* [Exercise objective]:
Where a line below includes the word "Logic", copy that line.

* [Input records]:

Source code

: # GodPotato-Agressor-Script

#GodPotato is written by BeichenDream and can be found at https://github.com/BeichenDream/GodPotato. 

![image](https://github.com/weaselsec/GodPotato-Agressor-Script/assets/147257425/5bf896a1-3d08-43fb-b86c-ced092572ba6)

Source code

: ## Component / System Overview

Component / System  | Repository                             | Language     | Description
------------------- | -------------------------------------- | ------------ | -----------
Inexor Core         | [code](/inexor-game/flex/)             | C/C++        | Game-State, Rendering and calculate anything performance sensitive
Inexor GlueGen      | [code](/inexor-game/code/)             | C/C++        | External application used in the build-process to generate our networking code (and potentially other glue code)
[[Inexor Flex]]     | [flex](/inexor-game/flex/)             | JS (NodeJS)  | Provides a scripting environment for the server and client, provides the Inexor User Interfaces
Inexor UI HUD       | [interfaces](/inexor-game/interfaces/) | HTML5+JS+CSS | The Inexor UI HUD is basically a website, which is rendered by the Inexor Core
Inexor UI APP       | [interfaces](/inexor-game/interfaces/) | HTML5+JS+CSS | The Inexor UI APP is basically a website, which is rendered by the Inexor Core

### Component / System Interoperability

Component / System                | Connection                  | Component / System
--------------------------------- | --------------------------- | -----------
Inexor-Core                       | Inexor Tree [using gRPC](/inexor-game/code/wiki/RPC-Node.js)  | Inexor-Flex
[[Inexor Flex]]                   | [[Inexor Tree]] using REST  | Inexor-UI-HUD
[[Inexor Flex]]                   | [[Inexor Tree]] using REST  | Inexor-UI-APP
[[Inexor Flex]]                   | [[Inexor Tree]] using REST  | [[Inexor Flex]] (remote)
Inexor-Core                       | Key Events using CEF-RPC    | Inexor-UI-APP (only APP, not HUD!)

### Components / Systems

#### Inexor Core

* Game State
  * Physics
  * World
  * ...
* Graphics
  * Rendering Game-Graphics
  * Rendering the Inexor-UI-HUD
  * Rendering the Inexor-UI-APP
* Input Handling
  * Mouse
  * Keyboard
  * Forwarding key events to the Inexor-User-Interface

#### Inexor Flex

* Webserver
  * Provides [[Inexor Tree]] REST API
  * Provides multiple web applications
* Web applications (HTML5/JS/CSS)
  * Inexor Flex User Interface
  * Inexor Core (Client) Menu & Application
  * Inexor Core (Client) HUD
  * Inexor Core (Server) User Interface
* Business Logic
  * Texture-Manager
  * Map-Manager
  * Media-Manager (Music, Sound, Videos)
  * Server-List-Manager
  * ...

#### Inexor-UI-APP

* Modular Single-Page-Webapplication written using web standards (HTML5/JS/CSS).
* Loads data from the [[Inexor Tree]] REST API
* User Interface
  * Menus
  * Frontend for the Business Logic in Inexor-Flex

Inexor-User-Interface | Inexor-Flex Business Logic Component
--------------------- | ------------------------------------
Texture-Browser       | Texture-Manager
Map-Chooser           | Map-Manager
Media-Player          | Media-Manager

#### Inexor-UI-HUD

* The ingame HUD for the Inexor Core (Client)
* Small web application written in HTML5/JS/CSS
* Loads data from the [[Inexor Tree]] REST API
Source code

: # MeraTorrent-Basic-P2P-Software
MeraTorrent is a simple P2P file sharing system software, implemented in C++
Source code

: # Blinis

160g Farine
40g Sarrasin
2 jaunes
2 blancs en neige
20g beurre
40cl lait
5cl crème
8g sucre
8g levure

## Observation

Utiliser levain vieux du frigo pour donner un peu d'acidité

* [Your solution]:
* Business Logic
  * Frontend for the Business Logic in Inexor-Flex
Inexor-User-Interface | Inexor-Flex Business Logic Component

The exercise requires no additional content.